### PROBLEM TO SOLVE
Lines with the word "concentration" are the ones wanted. Copy each of them from the entries below.

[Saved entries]
-------

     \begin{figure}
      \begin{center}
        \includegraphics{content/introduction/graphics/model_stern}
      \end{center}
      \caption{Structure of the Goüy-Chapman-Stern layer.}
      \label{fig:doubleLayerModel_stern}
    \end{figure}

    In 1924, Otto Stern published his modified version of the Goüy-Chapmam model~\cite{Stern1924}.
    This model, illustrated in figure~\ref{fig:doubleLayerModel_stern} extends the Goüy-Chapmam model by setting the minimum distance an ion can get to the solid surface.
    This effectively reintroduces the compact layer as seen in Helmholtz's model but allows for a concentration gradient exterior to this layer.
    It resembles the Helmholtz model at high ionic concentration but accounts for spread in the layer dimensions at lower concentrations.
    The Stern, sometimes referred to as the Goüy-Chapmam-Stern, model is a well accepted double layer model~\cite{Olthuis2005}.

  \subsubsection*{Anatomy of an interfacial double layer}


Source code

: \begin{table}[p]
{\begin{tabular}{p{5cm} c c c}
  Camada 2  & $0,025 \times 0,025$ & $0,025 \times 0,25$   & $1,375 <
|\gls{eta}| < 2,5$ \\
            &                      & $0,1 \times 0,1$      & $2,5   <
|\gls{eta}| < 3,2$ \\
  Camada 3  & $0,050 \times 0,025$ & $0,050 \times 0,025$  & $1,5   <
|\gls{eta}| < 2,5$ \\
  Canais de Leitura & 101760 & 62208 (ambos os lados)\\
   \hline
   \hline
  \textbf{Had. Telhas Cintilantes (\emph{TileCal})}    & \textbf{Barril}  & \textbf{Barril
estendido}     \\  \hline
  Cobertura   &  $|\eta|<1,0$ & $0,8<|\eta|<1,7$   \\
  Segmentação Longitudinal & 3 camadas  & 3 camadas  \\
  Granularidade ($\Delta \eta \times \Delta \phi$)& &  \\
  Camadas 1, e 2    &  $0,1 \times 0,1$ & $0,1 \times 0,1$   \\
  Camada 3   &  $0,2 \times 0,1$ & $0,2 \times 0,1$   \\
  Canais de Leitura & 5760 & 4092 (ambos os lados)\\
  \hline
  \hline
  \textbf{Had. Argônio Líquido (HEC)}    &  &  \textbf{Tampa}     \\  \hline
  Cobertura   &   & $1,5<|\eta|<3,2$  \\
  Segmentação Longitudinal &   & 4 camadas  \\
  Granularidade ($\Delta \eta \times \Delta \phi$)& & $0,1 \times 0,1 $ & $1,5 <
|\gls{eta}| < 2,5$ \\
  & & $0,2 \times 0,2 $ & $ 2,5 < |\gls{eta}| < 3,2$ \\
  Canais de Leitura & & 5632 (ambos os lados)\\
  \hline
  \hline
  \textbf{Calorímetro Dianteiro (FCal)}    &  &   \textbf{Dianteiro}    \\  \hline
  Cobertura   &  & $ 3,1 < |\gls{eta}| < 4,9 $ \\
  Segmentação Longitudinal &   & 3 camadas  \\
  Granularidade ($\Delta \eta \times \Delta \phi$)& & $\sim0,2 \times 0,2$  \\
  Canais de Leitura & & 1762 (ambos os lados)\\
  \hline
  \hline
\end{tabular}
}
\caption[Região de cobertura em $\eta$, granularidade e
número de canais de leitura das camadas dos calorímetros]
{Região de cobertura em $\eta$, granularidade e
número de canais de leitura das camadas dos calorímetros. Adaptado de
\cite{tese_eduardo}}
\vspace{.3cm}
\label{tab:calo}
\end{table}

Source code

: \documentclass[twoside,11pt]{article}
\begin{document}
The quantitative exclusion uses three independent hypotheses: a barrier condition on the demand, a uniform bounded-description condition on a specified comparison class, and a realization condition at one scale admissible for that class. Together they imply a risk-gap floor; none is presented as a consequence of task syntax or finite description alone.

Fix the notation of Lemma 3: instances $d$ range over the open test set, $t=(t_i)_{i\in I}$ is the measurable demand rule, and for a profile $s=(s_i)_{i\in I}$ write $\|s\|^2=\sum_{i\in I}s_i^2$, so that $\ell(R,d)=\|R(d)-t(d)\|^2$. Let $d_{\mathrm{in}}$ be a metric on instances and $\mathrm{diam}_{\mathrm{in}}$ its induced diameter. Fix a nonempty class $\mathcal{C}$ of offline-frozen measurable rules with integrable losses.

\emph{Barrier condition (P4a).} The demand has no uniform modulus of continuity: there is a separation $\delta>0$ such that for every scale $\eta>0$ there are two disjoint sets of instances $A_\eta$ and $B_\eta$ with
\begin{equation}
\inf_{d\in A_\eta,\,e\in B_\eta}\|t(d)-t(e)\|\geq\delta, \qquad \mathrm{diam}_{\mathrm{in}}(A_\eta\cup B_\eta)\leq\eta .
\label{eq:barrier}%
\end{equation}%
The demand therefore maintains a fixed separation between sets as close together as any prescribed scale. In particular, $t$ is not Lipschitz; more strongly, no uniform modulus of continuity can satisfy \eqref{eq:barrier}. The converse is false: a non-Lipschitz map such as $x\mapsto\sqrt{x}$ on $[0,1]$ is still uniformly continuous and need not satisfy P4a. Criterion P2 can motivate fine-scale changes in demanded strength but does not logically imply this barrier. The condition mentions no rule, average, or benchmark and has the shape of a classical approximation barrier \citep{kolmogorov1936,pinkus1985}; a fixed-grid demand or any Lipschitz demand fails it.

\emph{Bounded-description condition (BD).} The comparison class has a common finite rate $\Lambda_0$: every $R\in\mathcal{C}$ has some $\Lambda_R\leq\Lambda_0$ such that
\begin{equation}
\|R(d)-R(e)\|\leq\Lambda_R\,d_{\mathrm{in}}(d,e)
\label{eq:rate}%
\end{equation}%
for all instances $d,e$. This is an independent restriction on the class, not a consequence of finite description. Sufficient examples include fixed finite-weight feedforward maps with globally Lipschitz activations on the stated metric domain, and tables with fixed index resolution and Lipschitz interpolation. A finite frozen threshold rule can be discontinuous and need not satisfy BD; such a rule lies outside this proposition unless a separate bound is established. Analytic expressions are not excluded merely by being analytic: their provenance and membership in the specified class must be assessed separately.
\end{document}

-------

### WORKED SOLUTION
    This effectively reintroduces the compact layer as seen in Helmholtz's model but allows for a concentration gradient exterior to this layer.
    It resembles the Helmholtz model at high ionic concentration but accounts for spread in the layer dimensions at lower concentrations.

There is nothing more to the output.